— Task directions —
Each entry below must be repeated exactly, with pictures left out.

Pictures paired with source code:
== Segment start ==

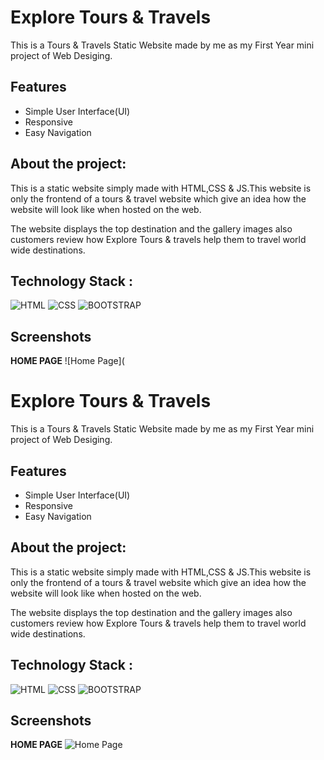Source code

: 
# Explore Tours & Travels 

This is a Tours & Travels Static Website made by me as my First Year mini project of Web Desiging.
 


## Features

- Simple User Interface(UI)
- Responsive
- Easy Navigation




## About the project:
This is a static website simply made with HTML,CSS & JS.This website is only the frontend of a tours & travel website which give an idea how the website will look like when hosted on the web.

The website displays the top destination and the gallery images also customers review how Explore Tours & travels help them to travel world wide destinations.





## Technology Stack :



![HTML](https://img.icons8.com/color/48/000000/html-5.png) 
![CSS](https://img.icons8.com/color/48/000000/css3.png)
![BOOTSTRAP](https://img.icons8.com/color/48/000000/bootstrap.png) 


## Screenshots

**HOME PAGE**
![Home Page](
# Explore Tours & Travels 

This is a Tours & Travels Static Website made by me as my First Year mini project of Web Desiging.
 


## Features

- Simple User Interface(UI)
- Responsive
- Easy Navigation




## About the project:
This is a static website simply made with HTML,CSS & JS.This website is only the frontend of a tours & travel website which give an idea how the website will look like when hosted on the web.

The website displays the top destination and the gallery images also customers review how Explore Tours & travels help them to travel world wide destinations.





## Technology Stack :



![HTML](https://img.icons8.com/color/48/000000/html-5.png) 
![CSS](https://img.icons8.com/color/48/000000/css3.png)
![BOOTSTRAP](https://img.icons8.com/color/48/000000/bootstrap.png) 


## Screenshots

**HOME PAGE**
![Home Page](https://drive.google.com/file/d/1pmqTdbAYifps85fE7thxvL5I6n-N2pWy/view?usp=sharing)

== Segment end ==

— Task response —
Source code

: 
# Explore Tours & Travels 

This is a Tours & Travels Static Website made by me as my First Year mini project of Web Desiging.
 


## Features

- Simple User Interface(UI)
- Responsive
- Easy Navigation




## About the project:
This is a static website simply made with HTML,CSS & JS.This website is only the frontend of a tours & travel website which give an idea how the website will look like when hosted on the web.

The website displays the top destination and the gallery images also customers review how Explore Tours & travels help them to travel world wide destinations.





## Technology Stack :



![HTML](https://img.icons8.com/color/48/000000/html-5.png) 
![CSS](https://img.icons8.com/color/48/000000/css3.png)
![BOOTSTRAP](https://img.icons8.com/color/48/000000/bootstrap.png) 


## Screenshots

**HOME PAGE**
![Home Page](
# Explore Tours & Travels 

This is a Tours & Travels Static Website made by me as my First Year mini project of Web Desiging.
 


## Features

- Simple User Interface(UI)
- Responsive
- Easy Navigation




## About the project:
This is a static website simply made with HTML,CSS & JS.This website is only the frontend of a tours & travel website which give an idea how the website will look like when hosted on the web.

The website displays the top destination and the gallery images also customers review how Explore Tours & travels help them to travel world wide destinations.





## Technology Stack :



![HTML](https://img.icons8.com/color/48/000000/html-5.png) 
![CSS](https://img.icons8.com/color/48/000000/css3.png)
![BOOTSTRAP](https://img.icons8.com/color/48/000000/bootstrap.png) 


## Screenshots

**HOME PAGE**
![Home Page](https://drive.google.com/file/d/1pmqTdbAYifps85fE7thxvL5I6n-N2pWy/view?usp=sharing)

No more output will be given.